Ryan Quinn lives in a suburb of Chicago with his expectant wife, Kathy. They reside in horse-farm country, with marshes and geese scattered around an ideal landscape that lends itself more to mist than strip malls. Their domestic tranquility is shattered, however, when Kathy senses a problem with her pregnancy, and she soon loses the baby. Devastated by the loss, the two decide to separate, and Ryan moves to downtown Chicago. When he hears that his grandfather Henry in Wyoming is in the hospital, he heads west, bringing along a quilt originally intended for his daughter, which he plans to bury in the mountains. When he gets to Jackson Hole, he finds it abuzz with news of a missing girl. As local tensions rise, he encounters hostility and suspicion, complicating his already difficult trip. Ryan’s grandfather, who lives near Jackson Hole, is a salt-of-the-earth World War II vet whose vivacious demeanor and soulful advice help to make this story more contemplative than melancholy; he offers both insight and comic relief. Ryan is a surprisingly capable character, seemingly handy with everything, yet as he heads up into the Tetons, he encounters forces he may not be able to control.

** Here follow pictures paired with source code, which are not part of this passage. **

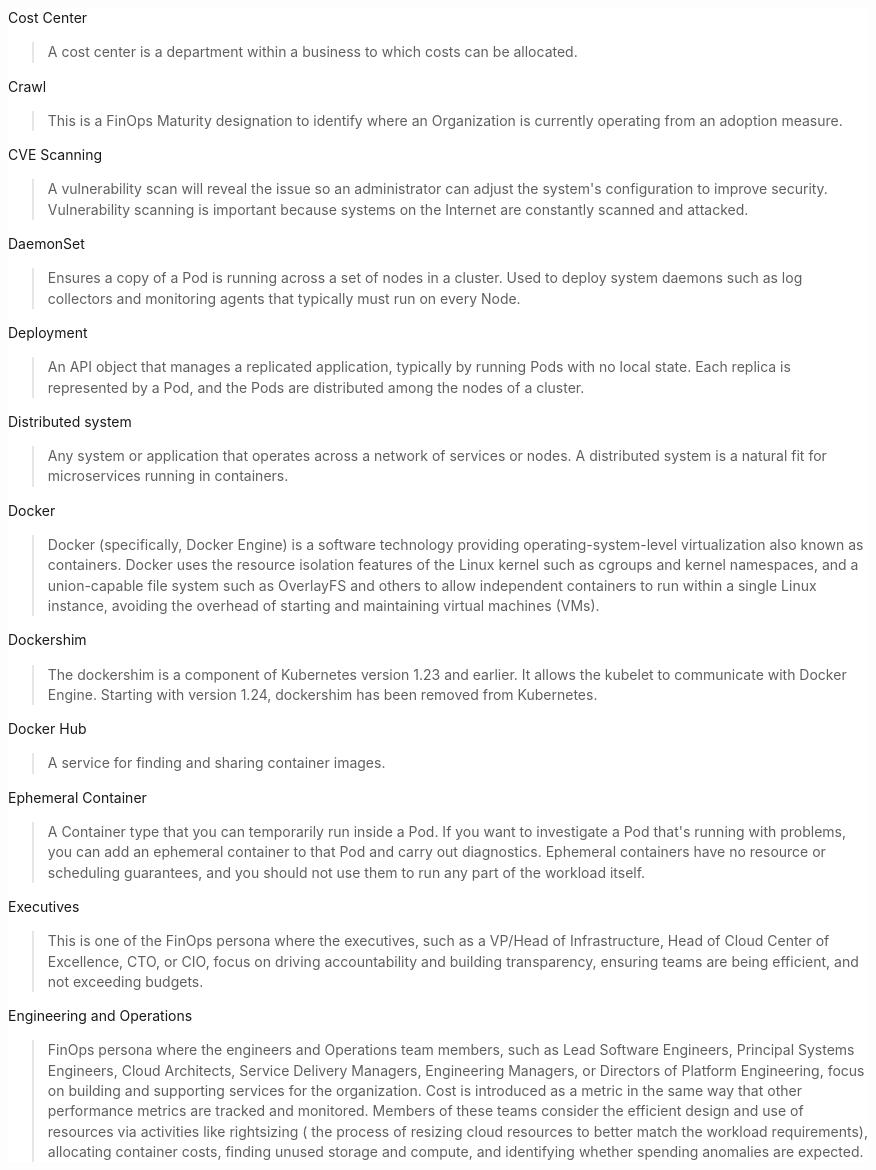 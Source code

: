 Cost Center
> A cost center is a department within a business to which costs can be allocated.

Crawl
> This is a FinOps Maturity designation to identify where an Organization is currently operating from an adoption measure. 

CVE Scanning
> A vulnerability scan will reveal the issue so an administrator can adjust the system's configuration to improve security. Vulnerability scanning is important because systems on the Internet are constantly scanned and attacked.

DaemonSet
> Ensures a copy of a Pod is running across a set of nodes in a cluster. Used to deploy system daemons such as log collectors and monitoring agents that typically must run on every Node.

Deployment
> An API object that manages a replicated application, typically by running Pods with no local state.
Each replica is represented by a Pod, and the Pods are distributed among the nodes of a cluster. 

Distributed system
> Any system or application that operates across a network of services or nodes. A distributed system is a natural fit for microservices running in containers.

Docker
> Docker (specifically, Docker Engine) is a software technology providing operating-system-level virtualization also known as containers. Docker uses the resource isolation features of the Linux kernel such as cgroups and kernel namespaces, and a union-capable file system such as OverlayFS and others to allow independent containers to run within a single Linux instance, avoiding the overhead of starting and maintaining virtual machines (VMs).

Dockershim
> The dockershim is a component of Kubernetes version 1.23 and earlier. It allows the kubelet to communicate with Docker Engine. Starting with version 1.24, dockershim has been removed from Kubernetes. 

Docker Hub
> A service for finding and sharing container images.

Ephemeral Container
> A Container type that you can temporarily run inside a Pod. If you want to investigate a Pod that's running with problems, you can add an ephemeral container to that Pod and carry out diagnostics. Ephemeral containers have no resource or scheduling guarantees, and you should not use them to run any part of the workload itself.

Executives
> This is one of the FinOps persona where the executives, such as a VP/Head of Infrastructure, Head of Cloud Center of Excellence, CTO, or CIO, focus on driving accountability and building transparency, ensuring teams are being efficient, and not exceeding budgets.

Engineering and Operations
> FinOps persona where the engineers and Operations team members, such as Lead Software Engineers, Principal Systems Engineers, Cloud Architects, Service Delivery Managers, Engineering Managers, or Directors of Platform Engineering, focus on building and supporting services for the organization. Cost is introduced as a metric in the same way that other performance metrics are tracked and monitored. Members of these teams consider the efficient design and use of resources via activities like rightsizing ( the process of resizing cloud resources to better match the workload requirements), allocating container costs, finding unused storage and compute, and identifying whether spending anomalies are expected.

The April landscape, “where rags of snow lay in the shadows,” simultaneously offers ample placidity and plenty of danger. Voelker’s writing is concise and full of dead-on descriptions and well-timed details of scrappy fights, small-town innuendo, and the grotesque. Ryan moves easily between wildly disparate environments, and the author’s use of short, italicized flashbacks will keep readers interested about the past, even as tension in the present day ramps up. This novel is exciting enough to please those looking for a simple adventure, but the quality of the carefully crafted, often gorgeous prose makes it a far more important story, and Voelker is talented enough to keep readers wanting more. Overall, it’s an impressive debut, with a conclusion that’s as reflective as it is cathartic.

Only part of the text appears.